Quote: | Being that most peoples views of Japanese society are shaped by their experiences with anime/manga, I think one can build a false impression that Japanese society at large reflects the sexuality/content shown in particular quarters, when in reality anime/manga (in certain genres)is actually pretty 'fringe' in it's content. |
If one asked the average general population in a survey "what do you think of when you think about anything Japanese?" and I'd bet the response would be mostly culture, language, food, art, and Madame Butterfly. very few would say manga, or anime, and those few would be anime and manga fans, virtually everyone.
Quote: | Japan, owing to it's dense population and limited space, has always kind of had a hands-off/see-no-evil approach to 'fringe/emotional release' material that 'Otaku' or adult styled content kind of skimmed under the radar on. Also, though a market niche Otaku/anime/manga fans are historically a very lucrative and reliable group to push all manner of merchandise too. But again, with some lingering youth alienation/sexualized/violence issues, even that angle is beginning to be trumped by larger social concern (warranted or not). |
Having discovered that when Japan was forced to become a global player back in 1854, then trying to "modernise" their culture from a long feudal, purely homogeious society where morality and ethics had virtually no influance, to one that looked toward European tastes and attitudes, (America was still trying to come to the boil back then and so had a mostly European culture as well.) They had to learn to be embarassed when ever the world confronted their ambassadors about the moralistically depraved aspects of their society. It was like "So is that a bad thing then?" Late 19th Century Japanese sex toy catalogues were all the quiet rage in the gentlemens clubs of the west end in Victorian and later Edwardian times. So I would say that this apparent new sense of morality is a recent event.

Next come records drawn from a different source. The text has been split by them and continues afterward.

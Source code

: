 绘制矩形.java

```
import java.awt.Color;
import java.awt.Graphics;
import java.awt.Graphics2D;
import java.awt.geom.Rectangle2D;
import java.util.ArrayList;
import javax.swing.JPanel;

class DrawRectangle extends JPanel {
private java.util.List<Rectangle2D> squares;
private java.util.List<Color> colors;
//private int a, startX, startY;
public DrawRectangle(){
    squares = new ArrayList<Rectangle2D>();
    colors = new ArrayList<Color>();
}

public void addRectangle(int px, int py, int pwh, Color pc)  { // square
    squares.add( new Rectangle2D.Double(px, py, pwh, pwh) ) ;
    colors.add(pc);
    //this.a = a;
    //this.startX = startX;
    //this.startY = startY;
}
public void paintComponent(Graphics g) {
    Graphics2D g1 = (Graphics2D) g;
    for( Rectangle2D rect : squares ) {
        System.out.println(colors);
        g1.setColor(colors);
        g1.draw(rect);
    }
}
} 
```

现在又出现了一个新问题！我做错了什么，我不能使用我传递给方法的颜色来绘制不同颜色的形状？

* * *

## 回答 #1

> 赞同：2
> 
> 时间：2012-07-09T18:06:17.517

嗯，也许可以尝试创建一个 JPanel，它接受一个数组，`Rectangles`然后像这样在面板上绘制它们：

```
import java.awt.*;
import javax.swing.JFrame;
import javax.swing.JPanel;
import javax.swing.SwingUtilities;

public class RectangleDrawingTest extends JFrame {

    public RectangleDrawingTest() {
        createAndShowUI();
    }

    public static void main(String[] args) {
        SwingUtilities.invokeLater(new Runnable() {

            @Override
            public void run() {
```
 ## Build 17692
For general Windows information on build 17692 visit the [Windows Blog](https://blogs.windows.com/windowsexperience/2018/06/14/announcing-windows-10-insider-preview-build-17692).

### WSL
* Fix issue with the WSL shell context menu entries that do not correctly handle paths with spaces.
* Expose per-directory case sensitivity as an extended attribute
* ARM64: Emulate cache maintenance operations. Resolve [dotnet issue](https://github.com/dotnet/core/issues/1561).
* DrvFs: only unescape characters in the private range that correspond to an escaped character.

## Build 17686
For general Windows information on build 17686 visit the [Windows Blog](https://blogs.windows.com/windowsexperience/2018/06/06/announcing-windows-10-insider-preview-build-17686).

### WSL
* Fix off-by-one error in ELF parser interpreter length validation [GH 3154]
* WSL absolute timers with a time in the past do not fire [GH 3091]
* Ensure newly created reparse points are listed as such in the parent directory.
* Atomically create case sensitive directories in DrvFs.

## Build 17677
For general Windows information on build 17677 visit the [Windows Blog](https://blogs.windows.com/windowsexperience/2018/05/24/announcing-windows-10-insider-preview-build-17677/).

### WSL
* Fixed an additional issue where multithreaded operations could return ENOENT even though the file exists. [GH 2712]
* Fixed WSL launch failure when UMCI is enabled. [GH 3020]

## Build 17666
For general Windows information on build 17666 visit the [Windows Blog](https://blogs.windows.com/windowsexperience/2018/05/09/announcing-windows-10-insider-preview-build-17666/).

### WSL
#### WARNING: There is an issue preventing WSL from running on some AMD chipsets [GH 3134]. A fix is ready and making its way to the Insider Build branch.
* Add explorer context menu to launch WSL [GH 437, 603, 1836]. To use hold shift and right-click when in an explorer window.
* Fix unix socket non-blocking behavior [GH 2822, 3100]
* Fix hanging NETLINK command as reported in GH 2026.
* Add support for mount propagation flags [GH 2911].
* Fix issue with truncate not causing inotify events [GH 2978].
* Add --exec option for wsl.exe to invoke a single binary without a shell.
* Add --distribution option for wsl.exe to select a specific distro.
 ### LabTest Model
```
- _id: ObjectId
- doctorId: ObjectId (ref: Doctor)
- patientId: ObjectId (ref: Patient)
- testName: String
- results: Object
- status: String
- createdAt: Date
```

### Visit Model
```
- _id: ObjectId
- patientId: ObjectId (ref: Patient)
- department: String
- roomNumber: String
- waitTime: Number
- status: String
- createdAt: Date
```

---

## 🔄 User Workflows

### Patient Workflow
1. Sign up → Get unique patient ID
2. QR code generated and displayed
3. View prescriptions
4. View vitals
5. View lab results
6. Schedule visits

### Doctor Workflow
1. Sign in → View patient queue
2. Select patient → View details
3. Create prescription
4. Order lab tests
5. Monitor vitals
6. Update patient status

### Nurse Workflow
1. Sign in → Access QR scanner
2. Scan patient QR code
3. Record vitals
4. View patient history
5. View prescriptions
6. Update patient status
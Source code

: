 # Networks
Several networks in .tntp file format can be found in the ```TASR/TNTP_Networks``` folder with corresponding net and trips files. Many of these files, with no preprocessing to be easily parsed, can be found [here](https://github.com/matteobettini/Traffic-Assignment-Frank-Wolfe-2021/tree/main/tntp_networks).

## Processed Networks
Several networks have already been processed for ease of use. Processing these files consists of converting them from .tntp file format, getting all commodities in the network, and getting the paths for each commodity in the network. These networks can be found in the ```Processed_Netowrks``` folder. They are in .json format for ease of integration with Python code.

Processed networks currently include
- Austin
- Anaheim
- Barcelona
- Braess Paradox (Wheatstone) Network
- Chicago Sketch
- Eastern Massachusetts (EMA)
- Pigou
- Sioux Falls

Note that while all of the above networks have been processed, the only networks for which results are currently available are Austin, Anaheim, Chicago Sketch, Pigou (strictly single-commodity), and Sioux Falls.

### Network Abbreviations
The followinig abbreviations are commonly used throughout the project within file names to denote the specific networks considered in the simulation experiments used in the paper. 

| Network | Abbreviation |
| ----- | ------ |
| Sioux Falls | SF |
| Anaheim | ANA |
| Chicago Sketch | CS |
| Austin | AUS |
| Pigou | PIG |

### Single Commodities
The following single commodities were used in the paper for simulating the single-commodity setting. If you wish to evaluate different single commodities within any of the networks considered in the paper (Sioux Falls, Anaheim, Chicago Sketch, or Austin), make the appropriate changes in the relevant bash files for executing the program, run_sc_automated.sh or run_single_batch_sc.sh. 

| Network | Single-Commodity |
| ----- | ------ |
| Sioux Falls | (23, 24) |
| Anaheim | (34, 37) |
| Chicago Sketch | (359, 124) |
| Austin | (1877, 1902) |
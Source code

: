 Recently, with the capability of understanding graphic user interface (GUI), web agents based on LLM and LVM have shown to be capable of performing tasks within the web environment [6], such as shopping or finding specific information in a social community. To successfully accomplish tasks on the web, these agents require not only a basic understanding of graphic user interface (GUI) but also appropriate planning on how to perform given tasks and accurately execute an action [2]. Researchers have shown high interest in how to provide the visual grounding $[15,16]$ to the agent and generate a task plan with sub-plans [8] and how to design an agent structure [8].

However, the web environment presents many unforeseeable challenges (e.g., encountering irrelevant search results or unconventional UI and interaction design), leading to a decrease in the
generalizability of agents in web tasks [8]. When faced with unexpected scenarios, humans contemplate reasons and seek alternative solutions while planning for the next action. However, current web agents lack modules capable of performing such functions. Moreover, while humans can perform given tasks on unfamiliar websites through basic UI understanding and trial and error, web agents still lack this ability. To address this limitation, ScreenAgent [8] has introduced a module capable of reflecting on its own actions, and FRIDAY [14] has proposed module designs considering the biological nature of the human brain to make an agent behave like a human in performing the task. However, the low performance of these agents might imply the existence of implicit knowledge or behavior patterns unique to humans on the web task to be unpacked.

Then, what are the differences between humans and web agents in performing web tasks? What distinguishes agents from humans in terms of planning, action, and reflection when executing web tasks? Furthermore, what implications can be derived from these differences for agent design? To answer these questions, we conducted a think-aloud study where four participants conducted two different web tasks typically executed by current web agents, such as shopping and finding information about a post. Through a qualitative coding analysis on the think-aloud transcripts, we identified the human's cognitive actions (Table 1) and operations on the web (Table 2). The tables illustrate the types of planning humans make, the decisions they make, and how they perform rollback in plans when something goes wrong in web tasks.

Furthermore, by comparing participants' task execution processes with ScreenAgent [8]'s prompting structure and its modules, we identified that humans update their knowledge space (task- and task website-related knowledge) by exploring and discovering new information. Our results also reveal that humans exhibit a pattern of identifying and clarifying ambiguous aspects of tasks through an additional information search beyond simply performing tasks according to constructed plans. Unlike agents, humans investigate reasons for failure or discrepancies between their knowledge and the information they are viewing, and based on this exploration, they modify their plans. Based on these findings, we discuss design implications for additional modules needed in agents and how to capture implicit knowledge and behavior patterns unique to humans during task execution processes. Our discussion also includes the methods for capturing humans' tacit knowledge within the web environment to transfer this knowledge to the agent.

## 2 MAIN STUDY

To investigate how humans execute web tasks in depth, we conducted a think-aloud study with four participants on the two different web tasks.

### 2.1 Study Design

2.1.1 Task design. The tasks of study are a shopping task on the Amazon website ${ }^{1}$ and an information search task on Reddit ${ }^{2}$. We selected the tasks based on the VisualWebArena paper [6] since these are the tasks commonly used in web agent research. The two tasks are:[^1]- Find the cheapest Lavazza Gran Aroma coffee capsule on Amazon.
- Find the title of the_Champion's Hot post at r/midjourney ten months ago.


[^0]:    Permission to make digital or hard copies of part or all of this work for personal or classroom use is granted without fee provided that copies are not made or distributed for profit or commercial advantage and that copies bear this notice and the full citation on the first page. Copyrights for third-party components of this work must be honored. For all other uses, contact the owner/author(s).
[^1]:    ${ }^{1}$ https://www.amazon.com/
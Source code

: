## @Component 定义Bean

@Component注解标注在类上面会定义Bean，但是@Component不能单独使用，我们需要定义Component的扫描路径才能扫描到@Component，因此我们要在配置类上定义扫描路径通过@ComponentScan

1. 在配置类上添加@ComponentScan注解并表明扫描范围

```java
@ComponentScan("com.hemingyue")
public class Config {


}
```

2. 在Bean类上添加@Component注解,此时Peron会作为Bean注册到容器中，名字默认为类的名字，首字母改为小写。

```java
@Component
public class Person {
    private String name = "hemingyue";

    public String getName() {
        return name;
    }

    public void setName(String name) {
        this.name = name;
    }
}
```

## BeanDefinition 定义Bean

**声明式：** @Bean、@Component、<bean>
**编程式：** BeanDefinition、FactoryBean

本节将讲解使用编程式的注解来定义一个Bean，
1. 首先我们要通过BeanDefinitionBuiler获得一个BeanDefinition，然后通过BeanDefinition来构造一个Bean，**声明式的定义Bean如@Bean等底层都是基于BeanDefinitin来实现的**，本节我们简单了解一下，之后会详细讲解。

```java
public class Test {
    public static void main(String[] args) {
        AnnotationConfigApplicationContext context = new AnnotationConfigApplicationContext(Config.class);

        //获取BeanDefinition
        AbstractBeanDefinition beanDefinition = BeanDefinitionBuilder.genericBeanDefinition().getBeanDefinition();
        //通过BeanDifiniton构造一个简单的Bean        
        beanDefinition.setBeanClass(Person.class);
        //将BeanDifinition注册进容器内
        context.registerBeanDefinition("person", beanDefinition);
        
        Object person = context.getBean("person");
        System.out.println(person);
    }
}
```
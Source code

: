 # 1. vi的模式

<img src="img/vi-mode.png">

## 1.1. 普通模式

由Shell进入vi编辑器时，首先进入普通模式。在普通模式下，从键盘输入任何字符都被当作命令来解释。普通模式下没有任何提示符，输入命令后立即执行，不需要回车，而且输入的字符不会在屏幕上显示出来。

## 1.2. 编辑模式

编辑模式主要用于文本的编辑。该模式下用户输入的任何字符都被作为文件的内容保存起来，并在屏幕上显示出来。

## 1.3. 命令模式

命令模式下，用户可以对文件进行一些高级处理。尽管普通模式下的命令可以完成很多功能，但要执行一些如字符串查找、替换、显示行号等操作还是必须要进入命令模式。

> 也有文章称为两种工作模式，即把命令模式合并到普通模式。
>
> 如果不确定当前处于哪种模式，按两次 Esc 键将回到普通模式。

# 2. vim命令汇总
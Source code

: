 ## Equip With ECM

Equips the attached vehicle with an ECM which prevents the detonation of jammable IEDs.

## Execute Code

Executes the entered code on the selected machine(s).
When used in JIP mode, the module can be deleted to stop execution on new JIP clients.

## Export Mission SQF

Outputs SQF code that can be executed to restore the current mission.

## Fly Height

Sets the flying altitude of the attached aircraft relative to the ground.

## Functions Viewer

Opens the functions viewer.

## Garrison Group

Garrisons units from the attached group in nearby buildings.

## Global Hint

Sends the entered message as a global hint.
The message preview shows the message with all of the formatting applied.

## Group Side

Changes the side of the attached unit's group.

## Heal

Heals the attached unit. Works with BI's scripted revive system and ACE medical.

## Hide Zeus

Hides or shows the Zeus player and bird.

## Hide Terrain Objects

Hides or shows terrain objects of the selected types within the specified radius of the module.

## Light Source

Quote: | Just on an anecdotal account, when I was recently in Japan it was the first time I noticed that even the ever-present 'pop-celebrity' variety shows that run over there were merciless lampooning anime/manga culture. 'Otaku' culture already carries a much more negative connotation in Japan then here, but the material was much more pointed and nasty (in a social undertone way) then I had ever remembered. |
I put that down to petty jealousy of the Otakus becoming the new pop culture and tweaking the noses of the old guard.